There are apps, like the iOS app, Moments, that you can use to set daily limits and even force yourself off of your device. Your iPhone also has a Do Not Disturb feature. Another useful app is Silent Time, which will silence your phone according to your weekly schedule. Stowing away your phone altogether is an even better solution. This wearable device allows you to set up custom notifications so you won’t miss important calls and messages and can filter out the rest.

Use more than willpower.

We can promise ourselves that we won’t drift to the internet or respond immediately to text notifications, but that’s not realistic. Turn off your devices when you are working.
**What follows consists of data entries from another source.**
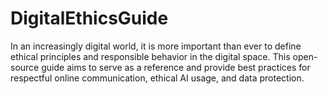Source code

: # DigitalEthicsGuide
In an increasingly digital world, it is more important than ever to define ethical principles and responsible behavior in the digital space. This open-source guide aims to serve as a reference and provide best practices for respectful online communication, ethical AI usage, and data protection.
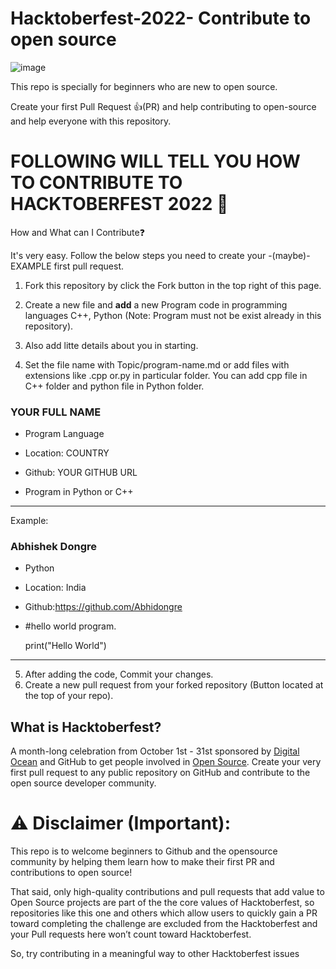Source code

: # Hacktoberfest-2022- Contribute to open source
![image](https://user-images.githubusercontent.com/113405820/193466421-b4d5965c-b38c-4794-a4f3-7f3c56cee7da.png)

This repo is specially for beginners who are new to open source.

Create your first Pull Request 👍(PR) and help contributing to open-source and help everyone with this repository.

# FOLLOWING WILL TELL YOU HOW TO CONTRIBUTE TO HACKTOBERFEST 2022 🙂
How and What can I Contribute❓

It's very easy. Follow the below steps you need to create your -(maybe)- EXAMPLE first pull request.

1. Fork this repository by click the Fork button in the top right of this page.

2. Create a new file and **add** a new Program code in programming languages C++, Python (Note: Program must not be exist already in this repository).

3. Also add litte details about you in starting.

4. Set the file name with Topic/program-name.md or add files with extensions like .cpp or.py in particular folder.
You can add cpp file in C++ folder and python file in Python folder.
### YOUR FULL NAME

- Program Language 

- Location: COUNTRY

- Github: YOUR GITHUB URL

- Program in Python or C++
***

Example:

### Abhishek Dongre

- Python 

- Location: India

- Github:https://github.com/Abhidongre

- #hello world program.
  
  print("Hello World")

***
5. After adding the code, Commit your changes.
6. Create a new pull request from your forked repository (Button located at the top of your repo).
## What is Hacktoberfest?

A month-long celebration from October 1st - 31st sponsored by [Digital Ocean](https://hacktoberfest.digitalocean.com/) and GitHub to get people involved in [Open Source](https://github.com/open-source). Create your very first pull request to any public repository on GitHub and contribute to the open source developer community.

# ⚠️ Disclaimer (Important):

This repo is to welcome beginners to Github and the opensource community by helping them learn how to make their first PR and contributions to open source!

That said, only high-quality contributions and pull requests that add value to Open Source projects are part of the the core values of Hacktoberfest, so repositories like this one and others which allow users to quickly gain a PR toward completing the challenge are excluded from the Hacktoberfest and your Pull requests here won’t count toward Hacktoberfest.

So, try contributing in a meaningful way to other Hacktoberfest issues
Remember, 80% of interruptions are unnecessary, so you won’t miss much; schedule check-in times throughout the day.

Don’t sleep next to your cell phone.

Tempting as it is, having an electronic device at your bedside is simply not healthy. Many people report that they check email and social media immediately upon waking. Not only is the light of your screen damaging to your eyes,  but isn’t this behavior indicative of an addiction? Leave your phone or tablet in another room at night, this is a good first step.

Turn off notifications in apps.

If your phone pings you for every Facebook, LinkedIn, email, and dating app notification you’ll have a distraction every ten seconds. Even if you don’t immediately respond to the notification (not likely) the ping interrupts your train of thought. Besides, it’s very rude at the dinner table.

Get social–off of social media.

If nothing else, turn your sound off when you are out socially and professionally. Be conscious of your efforts to create a human connection beyond social media and instant messaging. Don’t miss out on life in favor of a virtual reality.